微小RNA-1180转染对肾癌细胞生长的影响

目的 探讨微小RNA-1180(miR-1180)转染对肾癌细胞系786-O和ACHN生长的影响.方法 肾癌细胞分为两组:dsControl组和miR-1180组.实时定量(qRT)-PCR检测p21 mRNA的表达变化.Western blot检测p21、细胞周期蛋白依赖性激酶(CDK)4、CDK6和CyclinD1蛋白的表达变化.流式细胞术(FCM)检测细胞周期变化,使用多靶扫描法(MTS)和集落形成实验检测细胞活力和增殖能力.结果 qRT-PCR结果显示,与对照组相比,转染miR-1180后786-O和ACHN细胞中p21 mR-NA水平分别上调2.54倍(P＜0.01)和2.49倍(P＜0.01).p21蛋白表达趋势与qRT-PCR结果相符,CDK4、CDK6和CyclinD1蛋白的表达明显下调.FCM结果显示,转染miR-1180后,位于G0/G1期的细胞比例明显增大,而位于S期和G2/M期的细胞比例明显下降,表明细胞周期被阻滞在Go/G1期.MTS结果显示,与dsControl组相比,转染miR-1180后,两种肾癌细胞活力明显降低.集落形成实验显示,miR-1180组的集落数数量明显较少,表明细胞增殖能力降低.结论 miR-1180能显著激活肾癌细胞中p21蛋白的表达,并抑制肾癌细胞786-O和ACHN的生长.

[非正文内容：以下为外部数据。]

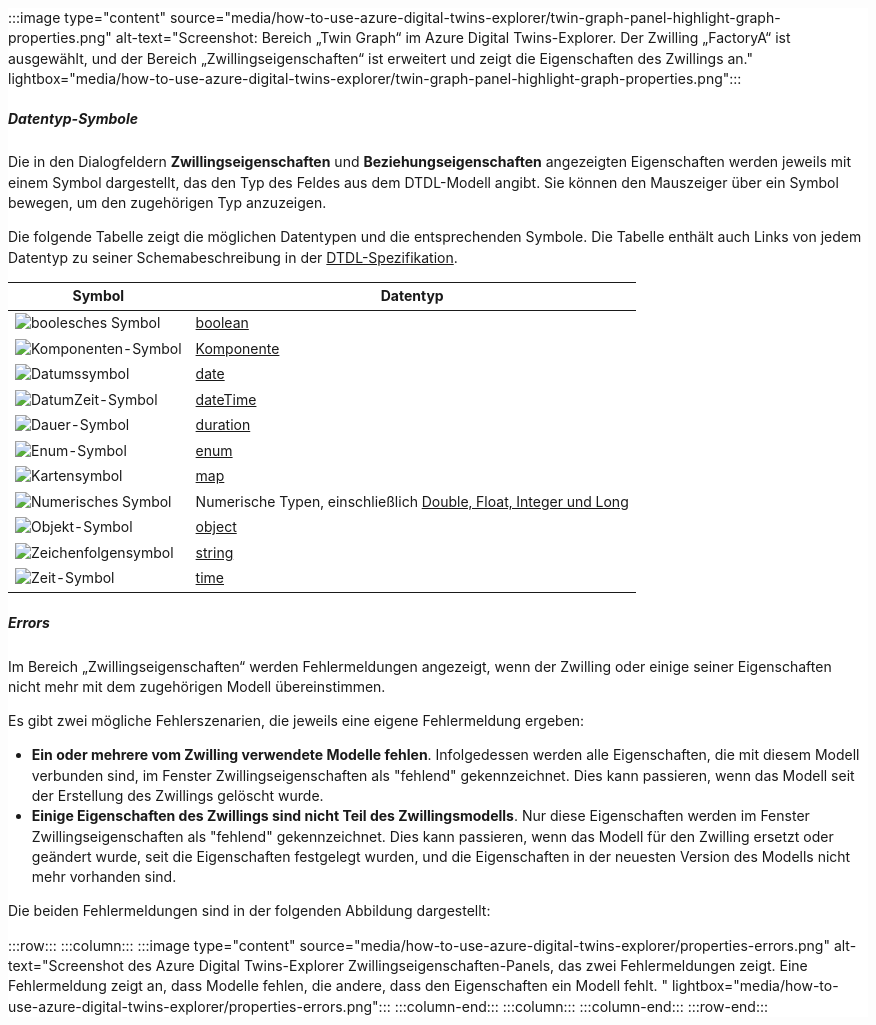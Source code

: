 :::image type="content" source="media/how-to-use-azure-digital-twins-explorer/twin-graph-panel-highlight-graph-properties.png" alt-text="Screenshot: Bereich „Twin Graph“ im Azure Digital Twins-Explorer. Der Zwilling „FactoryA“ ist ausgewählt, und der Bereich „Zwillingseigenschaften“ ist erweitert und zeigt die Eigenschaften des Zwillings an." lightbox="media/how-to-use-azure-digital-twins-explorer/twin-graph-panel-highlight-graph-properties.png":::

##### <a name="data-type-icons"></a>Datentyp-Symbole

Die in den Dialogfeldern **Zwillingseigenschaften** und **Beziehungseigenschaften** angezeigten Eigenschaften werden jeweils mit einem Symbol dargestellt, das den Typ des Feldes aus dem DTDL-Modell angibt. Sie können den Mauszeiger über ein Symbol bewegen, um den zugehörigen Typ anzuzeigen.

Die folgende Tabelle zeigt die möglichen Datentypen und die entsprechenden Symbole. Die Tabelle enthält auch Links von jedem Datentyp zu seiner Schemabeschreibung in der [DTDL-Spezifikation](https://github.com/Azure/opendigitaltwins-dtdl/blob/master/DTDL/v2/dtdlv2.md#schemas).

| Symbol | Datentyp |
| --- | --- |
| ![boolesches Symbol](./media/how-to-use-azure-digital-twins-explorer/data-icons/boolean.svg) | [boolean](https://github.com/Azure/opendigitaltwins-dtdl/blob/master/DTDL/v2/dtdlv2.md#primitive-schemas) |
| ![Komponenten-Symbol](./media/how-to-use-azure-digital-twins-explorer/data-icons/component.svg) | [Komponente](https://github.com/Azure/opendigitaltwins-dtdl/blob/master/DTDL/v2/dtdlv2.md#component) |
| ![Datumssymbol](./media/how-to-use-azure-digital-twins-explorer/data-icons/date.svg) | [date](https://github.com/Azure/opendigitaltwins-dtdl/blob/master/DTDL/v2/dtdlv2.md#primitive-schemas) |
| ![DatumZeit-Symbol](./media/how-to-use-azure-digital-twins-explorer/data-icons/datetime.svg) | [dateTime](https://github.com/Azure/opendigitaltwins-dtdl/blob/master/DTDL/v2/dtdlv2.md#primitive-schemas) |
| ![Dauer-Symbol](./media/how-to-use-azure-digital-twins-explorer/data-icons/duration.svg) | [duration](https://github.com/Azure/opendigitaltwins-dtdl/blob/master/DTDL/v2/dtdlv2.md#primitive-schemas) |
| ![Enum-Symbol](./media/how-to-use-azure-digital-twins-explorer/data-icons/enum.svg) | [enum](https://github.com/Azure/opendigitaltwins-dtdl/blob/master/DTDL/v2/dtdlv2.md#enum) |
| ![Kartensymbol](./media/how-to-use-azure-digital-twins-explorer/data-icons/map.svg) | [map](https://github.com/Azure/opendigitaltwins-dtdl/blob/master/DTDL/v2/dtdlv2.md#map) |
| ![Numerisches Symbol](./media/how-to-use-azure-digital-twins-explorer/data-icons/numeric.svg) | Numerische Typen, einschließlich [Double, Float, Integer und Long](https://github.com/Azure/opendigitaltwins-dtdl/blob/master/DTDL/v2/dtdlv2.md#primitive-schemas) |
| ![Objekt-Symbol](./media/how-to-use-azure-digital-twins-explorer/data-icons/object.svg) | [object](https://github.com/Azure/opendigitaltwins-dtdl/blob/master/DTDL/v2/dtdlv2.md#object) |
| ![Zeichenfolgensymbol](./media/how-to-use-azure-digital-twins-explorer/data-icons/string.svg) | [string](https://github.com/Azure/opendigitaltwins-dtdl/blob/master/DTDL/v2/dtdlv2.md#primitive-schemas) |
| ![Zeit-Symbol](./media/how-to-use-azure-digital-twins-explorer/data-icons/time.svg) | [time](https://github.com/Azure/opendigitaltwins-dtdl/blob/master/DTDL/v2/dtdlv2.md#primitive-schemas) |

##### <a name="errors"></a>Errors

Im Bereich „Zwillingseigenschaften“ werden Fehlermeldungen angezeigt, wenn der Zwilling oder einige seiner Eigenschaften nicht mehr mit dem zugehörigen Modell übereinstimmen. 

Es gibt zwei mögliche Fehlerszenarien, die jeweils eine eigene Fehlermeldung ergeben:
* **Ein oder mehrere vom Zwilling verwendete Modelle fehlen**. Infolgedessen werden alle Eigenschaften, die mit diesem Modell verbunden sind, im Fenster Zwillingseigenschaften als "fehlend" gekennzeichnet. Dies kann passieren, wenn das Modell seit der Erstellung des Zwillings gelöscht wurde.
* **Einige Eigenschaften des Zwillings sind nicht Teil des Zwillingsmodells**. Nur diese Eigenschaften werden im Fenster Zwillingseigenschaften als "fehlend" gekennzeichnet. Dies kann passieren, wenn das Modell für den Zwilling ersetzt oder geändert wurde, seit die Eigenschaften festgelegt wurden, und die Eigenschaften in der neuesten Version des Modells nicht mehr vorhanden sind.

Die beiden Fehlermeldungen sind in der folgenden Abbildung dargestellt:

:::row:::
    :::column:::
        :::image type="content" source="media/how-to-use-azure-digital-twins-explorer/properties-errors.png" alt-text="Screenshot des Azure Digital Twins-Explorer Zwillingseigenschaften-Panels, das zwei Fehlermeldungen zeigt. Eine Fehlermeldung zeigt an, dass Modelle fehlen, die andere, dass den Eigenschaften ein Modell fehlt. " lightbox="media/how-to-use-azure-digital-twins-explorer/properties-errors.png":::
    :::column-end:::
    :::column:::
    :::column-end:::
:::row-end:::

Effect of microRNA-1180 transfection on growth of renal cell carcinoma

Objective To investigate the effect of microRNA-1180 transfection on the growth of renal cell carcinoma lines 786-O and ACHN.Methods The renal carcinoma cells were divided into the two groups:control group (transfecting dsControl) and experimental group (transfecting miR-1180).The expression change of p21 mRNA was detected by qRT-PCR.Western blot was conducted to analyze the expression changes of p21,CDK4,CDK6 and CyclinD1 proteins.Flow cytometry (FCM) was used to detect the cell cycle change.The MTS assay was conducted to detect the cell viability and the colony forming assay was performed to examine the cell proliferation ability.Results The qRT-PCR results showed that compared with the negative control dsControl group,after miR-1180 transfection,the expression level of·p21 mRNA in 786-O and ACHN cells was up-regulated to 2.54-fold and 2.49-fold respectively(P＜0.01).The expression trend of p21 protein was consistent with qRT-PCR results.The expression of CDK4,CDK6 and CyclinD1 proteins were significantly down-regulated.The FCM results showed that the proportion of cells in G0/ G1 phase was significantly increased after transfection of miR-1180,but the proportion of cells in S phase and G2/M phase was decreased significantly,indicating that the cell cycle was arrested in G0/G1 phase.The MTS assay results showed that compared with the dsControl group,the viability of the two kinds of renal carcinoma cells was significantly decreased.The colony formation assay showed that the number of colonies formed in the miR-1180 group was smaller,indicating the proliferation ability of miR-1180 transfected cells was decreased.Conclusion miR-1180 can significantly activate the p21 protein expression and inhibit the growth of renal carcinoma cell lines 786-O and ACHN.